I have recently read Elizabeth Jane Howard’s autobiographical memoir, Slipstream. I missed it when it came out in 2002 – not surprisingly really since I had little time for general reading around that time, but it was probably seeing or hearing the reviews which made me think I had actually read her obituaries.

One thing that struck me about this tale is that, yet again, it shows the great difference it makes to be born to a life of relative privilege & affluence. She never fell into completely desperate circumstances despite not having the kind of education that such a girl would get today, of having a less than totally supportive relationship with her mother, & a string of what might be called unwise, unhappy or sometimes plain abusive relationships with men. The handing over of her daughter to others to bring up, with a network of family, social & work friends & contacts helped her through - plus of course her own gifts as a novelist & her determination & hard work, not just in her writing but in her looking after the needs of others.

Vulnerable young women from less advantaged backgrounds are not so fortunate if they fail to live up to the standards expected of them.

We do not know the details of the serious case review of the ‘kidnap’ of Shannon Matthews which led to her mother being sentenced to 8 years in prison. The other accusations against the mother which were spelled out in the newspapers however include:

Being a neglectful mother who engaged in a series of relationships with different men.

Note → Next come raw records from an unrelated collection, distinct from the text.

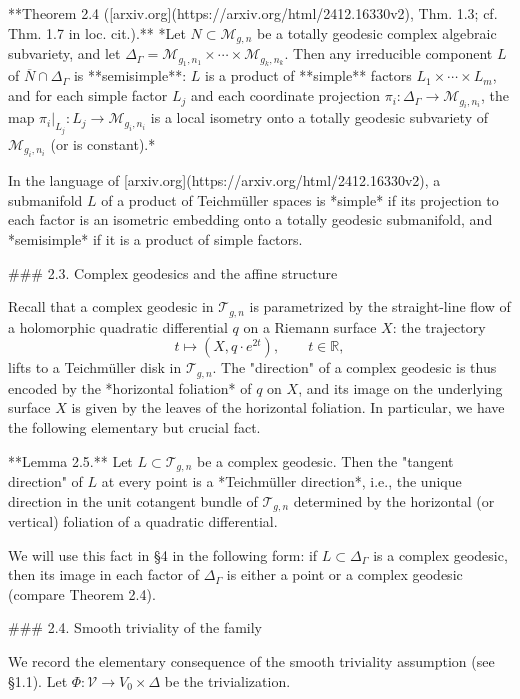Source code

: **Theorem 2.4 ([arxiv.org](https://arxiv.org/html/2412.16330v2), Thm. 1.3; cf. Thm. 1.7 in loc. cit.).** *Let $N \subset \mathcal{M}_{g,n}$ be a totally geodesic complex algebraic subvariety, and let $\Delta_\Gamma = \mathcal{M}_{g_1,n_1} \times \cdots \times \mathcal{M}_{g_k,n_k}$. Then any irreducible component $L$ of $\overline{N} \cap \Delta_\Gamma$ is **semisimple**: $L$ is a product of **simple** factors $L_1 \times \cdots \times L_m$, and for each simple factor $L_j$ and each coordinate projection $\pi_i : \Delta_\Gamma \to \mathcal{M}_{g_i,n_i}$, the map $\pi_i|_{L_j} : L_j \to \mathcal{M}_{g_i,n_i}$ is a local isometry onto a totally geodesic subvariety of $\mathcal{M}_{g_i,n_i}$ (or is constant).*

In the language of [arxiv.org](https://arxiv.org/html/2412.16330v2), a submanifold $L$ of a product of Teichmüller spaces is *simple* if its projection to each factor is an isometric embedding onto a totally geodesic submanifold, and *semisimple* if it is a product of simple factors.

### 2.3. Complex geodesics and the affine structure

Recall that a complex geodesic in $\mathcal{T}_{g,n}$ is parametrized by the straight-line flow of a holomorphic quadratic differential $q$ on a Riemann surface $X$: the trajectory
$$t \mapsto (X, q \cdot e^{2t}), \qquad t \in \mathbb{R},$$
lifts to a Teichmüller disk in $\mathcal{T}_{g,n}$. The "direction" of a complex geodesic is thus encoded by the *horizontal foliation* of $q$ on $X$, and its image on the underlying surface $X$ is given by the leaves of the horizontal foliation. In particular, we have the following elementary but crucial fact.

**Lemma 2.5.** Let $L \subset \mathcal{T}_{g,n}$ be a complex geodesic. Then the "tangent direction" of $L$ at every point is a *Teichmüller direction*, i.e., the unique direction in the unit cotangent bundle of $\mathcal{T}_{g,n}$ determined by the horizontal (or vertical) foliation of a quadratic differential.

We will use this fact in §4 in the following form: if $L \subset \Delta_\Gamma$ is a complex geodesic, then its image in each factor of $\Delta_\Gamma$ is either a point or a complex geodesic (compare Theorem 2.4).

### 2.4. Smooth triviality of the family

We record the elementary consequence of the smooth triviality assumption (see §1.1). Let $\Phi : \mathcal{V} \to V_0 \times \Delta$ be the trivialization.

Routinely putting her own needs before those of her seven children.

Failing to put the need for a consistent & secure parental relationship over her own need for relationships with several male partners.

It is also variously reported that she was not given the contraceptive advice for which she asked, or that she persistently failed to take her pills (an assumption on the writers’ part that there were no good reasons for not being on the pill). Elizabeth Jane Howard mentions two abortions, which were not at that time legal but were easy to arrange by those who were in the know & could afford the doctors bill.

In the famous writer the ‘great hunger to be loved, to be in love’ is, if anything, a plus.